Fosse o Brasil um país sério e responsável, o ex-procurador Marcelo Miller já estaria preso

Diferentemente do que acredita a opinião pública, a Operação Lava-Jato corre muito mais riscos por causa de posturas bisonhas de alguns investigadores do que pela resistência dos investigados. E quando a imprensa critica essas atitudes que atentam contra a lei, o faz para preservar a investigação e garantir a punição dos culpados. Há na recente história brasileira pelo menos dois exemplos de fracasso no campo investigativo: operações Castelo de Areia e Satiagraha. Ambas foram anuladas por transgressões cometidas por investigadores, não sem antes terem contado com a complacência burra de alguns representantes do Judiciário nacional.

Ex-procurador da República, Marcelo Miller disse aos parlamentares que integram a CPMI da JBS e cometeu “uma lambança” ao ajudar o grupo J&F no acordo de leniência. Na verdade Miller, que integrava o seleto grupo que assessorava o ex-procurador-geral Rodrigo Janot, atuou como agente duplo, especialmente no escândalo envolvendo o presidente da República, Michel Temer, gravado de forma ilegal pelo empresário Joesley Batista.

Quando veio à tona a informação de que Miller estava trabalhando no escritório de advocacia que negociou o acordo de leniência do J&F, Janot afirmou que o seu então assessor não teve acesso ao acordo de delação premiada dos executivos da empresa de proteína animal.

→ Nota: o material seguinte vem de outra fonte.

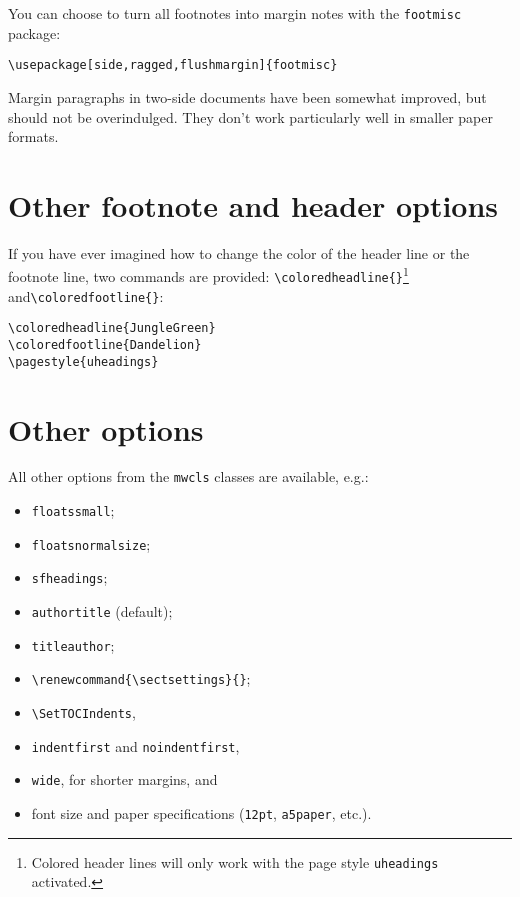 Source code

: \documentclass[withmarginpar,titleauthor,11pt]{mwart}
\begin{document}
You can choose to turn all footnotes into margin notes with the \texttt{footmisc} package:

\begin{verbatim}
\usepackage[side,ragged,flushmargin]{footmisc}
\end{verbatim}

Margin paragraphs in two-side documents have been somewhat improved, but should not be overindulged. They don't work particularly well in smaller paper formats. 

\section{Other footnote and header options}

If you have ever imagined how to change the color of the header line or the footnote line, two commands are provided: \verb|\coloredheadline{}|\footnote{Colored header lines will only work with the page style \texttt{uheadings} activated.} and\linebreak \verb|\coloredfootline{}|:

\begin{verbatim}
\coloredheadline{JungleGreen}
\coloredfootline{Dandelion}
\pagestyle{uheadings}
\end{verbatim}



\section{Other options}
All other options from the \texttt{mwcls} classes are available, e.g.:

\begin{multicols}{2}

\begin{itemize}
\item \texttt{floatssmall}; 
\item \texttt{floatsnormalsize}; 
\item \texttt{sfheadings};
\item \texttt{authortitle} (default); 
\item \texttt{titleauthor}; 
\item \verb|\renewcommand{\sectsettings}{}|; 
\item \verb|\SetTOCIndents|, 
\item \verb|indentfirst| and \verb|noindentfirst|, 
\item \verb|wide|, for shorter margins, and
\item font size and paper specifications (\texttt{12pt}, \texttt{a5paper}, etc.). 
\end{itemize}
\end{multicols}
\end{document}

Uma mentira deslavada, pois Marcelo Miller ainda ocupava cargo no Ministério Público Federal (MPF) quando passou a atuar em favor do grupo empresarial.

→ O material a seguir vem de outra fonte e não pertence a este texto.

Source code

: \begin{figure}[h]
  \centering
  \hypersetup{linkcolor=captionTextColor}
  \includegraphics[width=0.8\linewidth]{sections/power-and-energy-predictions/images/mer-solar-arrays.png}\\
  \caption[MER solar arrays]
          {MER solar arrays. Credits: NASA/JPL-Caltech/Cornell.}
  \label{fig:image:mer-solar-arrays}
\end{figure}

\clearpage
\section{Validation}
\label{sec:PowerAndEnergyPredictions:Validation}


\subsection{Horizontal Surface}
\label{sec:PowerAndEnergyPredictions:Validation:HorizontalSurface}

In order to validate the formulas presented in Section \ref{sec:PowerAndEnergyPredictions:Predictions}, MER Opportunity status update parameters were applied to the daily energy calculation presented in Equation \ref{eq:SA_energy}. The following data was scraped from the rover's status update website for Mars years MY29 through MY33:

Com os desdobramentos do escândalo, Rodrigo Janot requereu a Supremo tribunal Federal (STF) a prisão de Miller, mas o ministro Luís Edson Fachin negou o pedido sob a alegação de que o ex-procurador não tinha direito a foro privilegiado. Uma balela jurídica sem tamanho, pois vários envolvidos no Petrolão são investigados pelo STF por causa de foro privilegiado de “contrabando”. Ou seja, estão na mira da Suprema Corte porque no escopo do escândalo há alguém com direito a foro.

Fosse o Brasil um país sério, com autoridades responsáveis e livre de bamboleios interpretativos da lei, Marcelo Miller já estaria atrás das grades. Mas não é o caso, infelizmente. Por outro lado, a declaração de Miller sobre a referida “lambança” é mais uma aberração discursiva esculpida de última hora, mas que não serve para atenuar o crime cometido. Aliás, nenhum criminalista experiente consegue encontrar no Código Penal a figura da “lambança”.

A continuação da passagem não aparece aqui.